New views on neuroscience and decision-making from Duke, Brandeis and Pittsburgh/Carnegie Mellon
January 28, 2015
I started this year off with some travel, giving seminars in 3 places. I started off visiting Duke University where I was hosted by D-CIDES, an interdisciplinary group of decision-making researchers that includes neuroscientists, economists, and sociologists and people from the business school. I met many new people, including Rachel Kranton, well-known for her work on identity, who described her recent research looking at gender effects in decision-making. We found common ground discussing analysis methods for big datasets, a theme that reappeared during a conversation with Kevin LaBar, whose recent paper used a familiar technique, multivariate classifiers, to predict emotional state from multiple kinds of physiological measurement.
At both Brandeis and Pittsburgh, I was the student invited speaker which is, of course, a great honor! At Brandeis, I spoke with Steve Van Hooser about his recent paper in Neuron (along with Ken Miller and others) about divisive normalization. I also caught up with former Computational Vision TA Marjena Popovic, who promises to tell me soon how responses of neural populations change following experience with particular stimuli.

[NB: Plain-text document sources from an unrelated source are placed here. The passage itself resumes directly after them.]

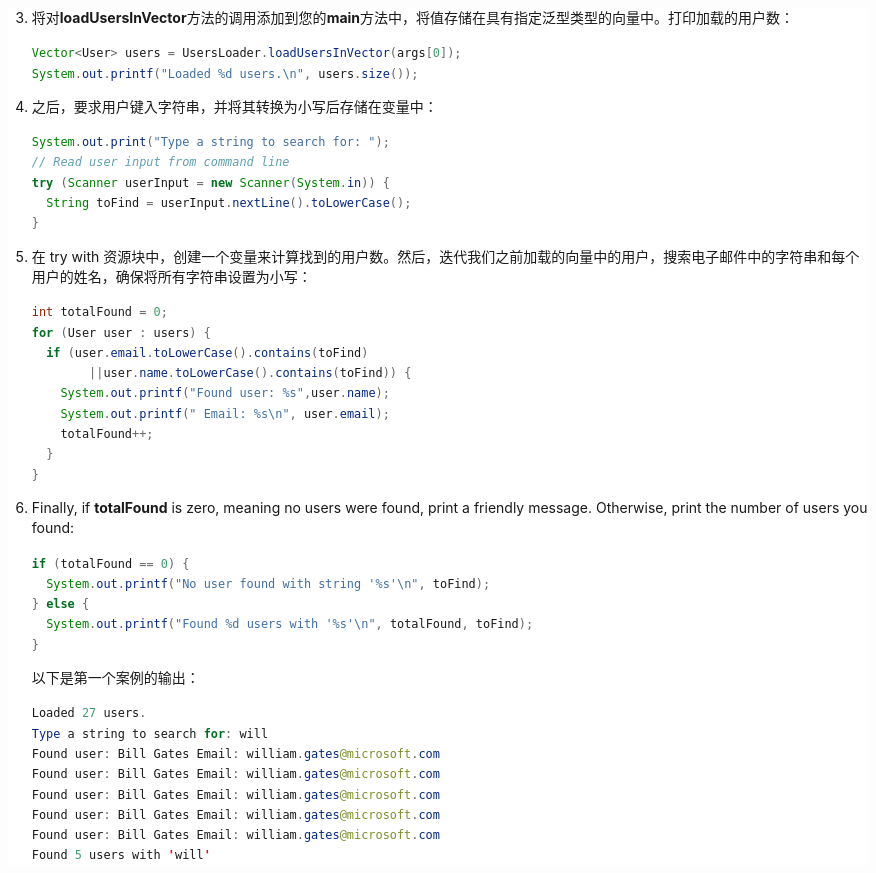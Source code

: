 3.  将对**loadUsersInVector**方法的调用添加到您的**main**方法中，将值存储在具有指定泛型类型的向量中。打印加载的用户数：

    ```java
    Vector<User> users = UsersLoader.loadUsersInVector(args[0]);
    System.out.printf("Loaded %d users.\n", users.size());
    ```

4.  之后，要求用户键入字符串，并将其转换为小写后存储在变量中：

    ```java
    System.out.print("Type a string to search for: ");
    // Read user input from command line
    try (Scanner userInput = new Scanner(System.in)) {
      String toFind = userInput.nextLine().toLowerCase();
    }
    ```

5.  在 try with 资源块中，创建一个变量来计算找到的用户数。然后，迭代我们之前加载的向量中的用户，搜索电子邮件中的字符串和每个用户的姓名，确保将所有字符串设置为小写：

    ```java
    int totalFound = 0;
    for (User user : users) {
      if (user.email.toLowerCase().contains(toFind)
            ||user.name.toLowerCase().contains(toFind)) {
        System.out.printf("Found user: %s",user.name);
        System.out.printf(" Email: %s\n", user.email);
        totalFound++;
      }
    }
    ```

6.  Finally, if **totalFound** is zero, meaning no users were found, print a friendly message. Otherwise, print the number of users you found:

    ```java
    if (totalFound == 0) {
      System.out.printf("No user found with string '%s'\n", toFind);
    } else {
      System.out.printf("Found %d users with '%s'\n", totalFound, toFind);
    }
    ```

    以下是第一个案例的输出：

    ```java
    Loaded 27 users.
    Type a string to search for: will
    Found user: Bill Gates Email: william.gates@microsoft.com
    Found user: Bill Gates Email: william.gates@microsoft.com
    Found user: Bill Gates Email: william.gates@microsoft.com
    Found user: Bill Gates Email: william.gates@microsoft.com
    Found user: Bill Gates Email: william.gates@microsoft.com
    Found 5 users with 'will'
    ```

My trip to Pittsburgh/Carnegie Mellon capped the trifecta of talks. I have to say that Pittsburgh is a really great city: I had a delicious dinner with Bita Moghaddam’s lab where we discussed, among other things, scientific blogging. I found out from Bita that this conversation inspired their lab to start blogging, too. And in fact, their first blog post highlights my visit. I also enjoyed hearing the latest from Byron Yu’s lab, especially the work of his student Ben Cowley, who had extensive knowledge of our newly developed analysis techniques, and even described them as “intuitive”!!
The travel was great, but I am happy to be back home at Cold Spring Harbor, where science is progressing despite a lot of cold weather and a blizzard!